El himno de Andalucía, que tiene letra aunque casi nunca se cante por asimilación con el nacional, proclama a los andaluces como “hombres de paz y esperanza”. O sea, cristianos. Porque si algo define a los seguidores de Cristo son precisamente esas dos actitudes vitales que el salmo 62 expresa de manera elocuente: “Sólo en Dios descansa, alma mía, de él viene mi esperanza”. Los cristianos somos testigos de la esperanza en un mundo tan necesitado de esta virtud teologal, tan desencantado, que nada parece tener sentido.

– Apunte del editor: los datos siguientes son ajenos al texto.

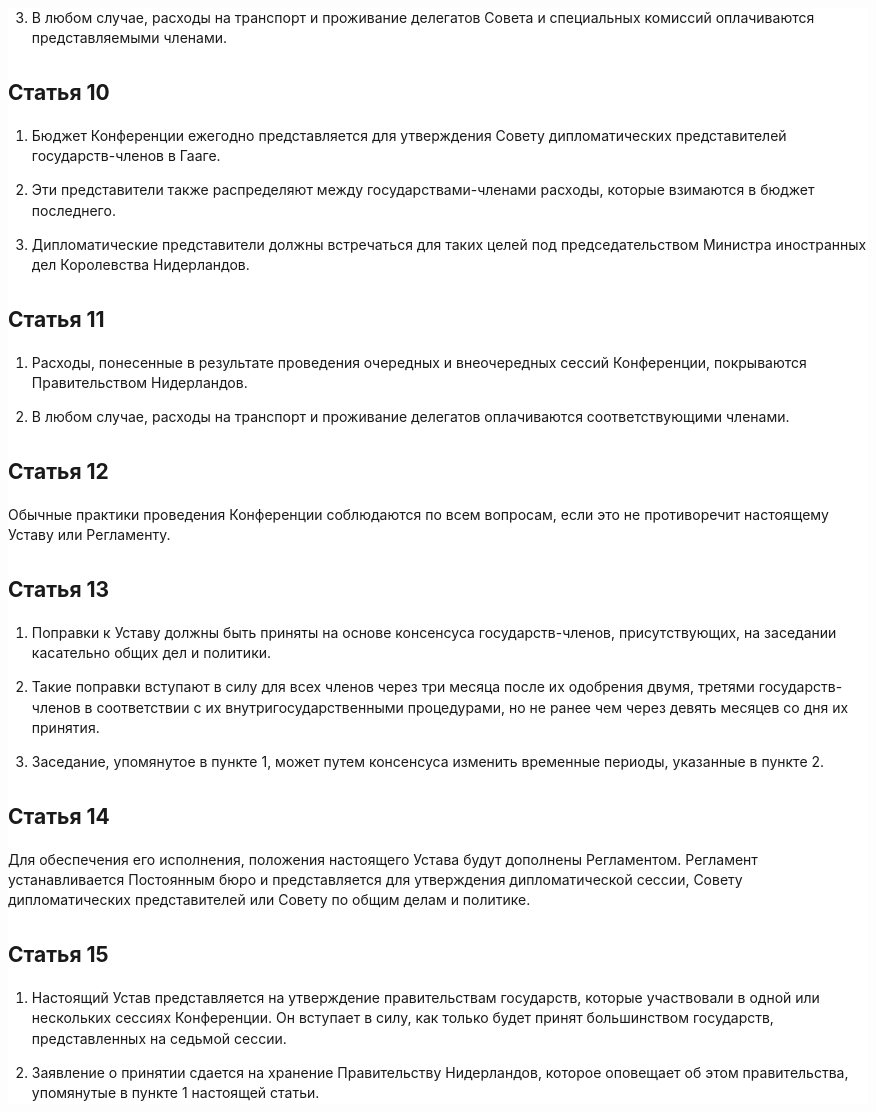 3. В любом случае, расходы на транспорт и проживание делегатов Совета и специальных комиссий оплачиваются представляемыми членами.

## Статья 10

1. Бюджет Конференции ежегодно представляется для утверждения Совету дипломатических представителей государств-членов в Гааге.

2. Эти представители также распределяют между государствами-членами расходы, которые взимаются в бюджет последнего.

3. Дипломатические представители должны встречаться для таких целей под председательством Министра иностранных дел Королевства Нидерландов.

## Статья 11

1. Расходы, понесенные в результате проведения очередных и внеочередных сессий Конференции, покрываются Правительством Нидерландов.

2. В любом случае, расходы на транспорт и проживание делегатов оплачиваются соответствующими членами.

## Статья 12

Обычные практики проведения Конференции соблюдаются по всем вопросам, если это не противоречит настоящему Уставу или Регламенту.

## Статья 13

1. Поправки к Уставу должны быть приняты на основе консенсуса государств-членов, присутствующих, на заседании касательно общих дел и политики.

2. Такие поправки вступают в силу для всех членов через три месяца после их одобрения двумя, третями государств-членов в соответствии с их внутригосударственными процедурами, но не ранее чем через девять месяцев со дня их принятия.

3. Заседание, упомянутое в пункте 1, может путем консенсуса изменить временные периоды, указанные в пункте 2.

## Статья 14

Для обеспечения его исполнения, положения настоящего Устава будут дополнены Регламентом. Регламент устанавливается Постоянным бюро и представляется для утверждения дипломатической сессии, Совету дипломатических представителей или Совету по общим делам и политике.

## Статья 15

1. Настоящий Устав представляется на утверждение правительствам государств, которые участвовали в одной или нескольких сессиях Конференции. Он вступает в силу, как только будет принят большинством государств, представленных на седьмой сессии.

2. Заявление о принятии сдается на хранение Правительству Нидерландов, которое оповещает об этом правительства, упомянутые в пункте 1 настоящей статьи.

Pero la esperanza no es sinónimo de optimismo ni de sueños a tontas y a locas. Václav Havel, disidente de la Checoslovaquia comunista y luego presidente del país tras la Revolución de Terciopelo, dejó dicho en una memorable conferencia de 1995 sobre esta virtud una frase a menudo citada: “La esperanza no es la creencia de que algo saldrá bien, sino la certeza de que las cosas, independientemente de cómo salgan, tienen un sentido”.

Todo tiene un sentido para el que está esperanzado. Incluso los reveses de la vida, cuánto más las alegrías y los buenos momentos. Todo cobra un sentido auténtico, que supera el simple optimismo porque nos trasciende, cuando la esperanza ilumina nuestras acciones y nuestras aspiraciones. ¿Cómo esperar el encuentro con el Amado si no se ama? Y más importante aun: ¿cómo mantener la esperanza en ese encuentro amoroso si el sujeto no se siente amado?

La Navidad nos devuelve esa esperanza en forma de Dios encarnado, hecho hombre, que se hace presente en nuestra historia por puro amor a la Humanidad. Por amor a quien, como tú, a pesar de todos los pesares, vive esperanzado.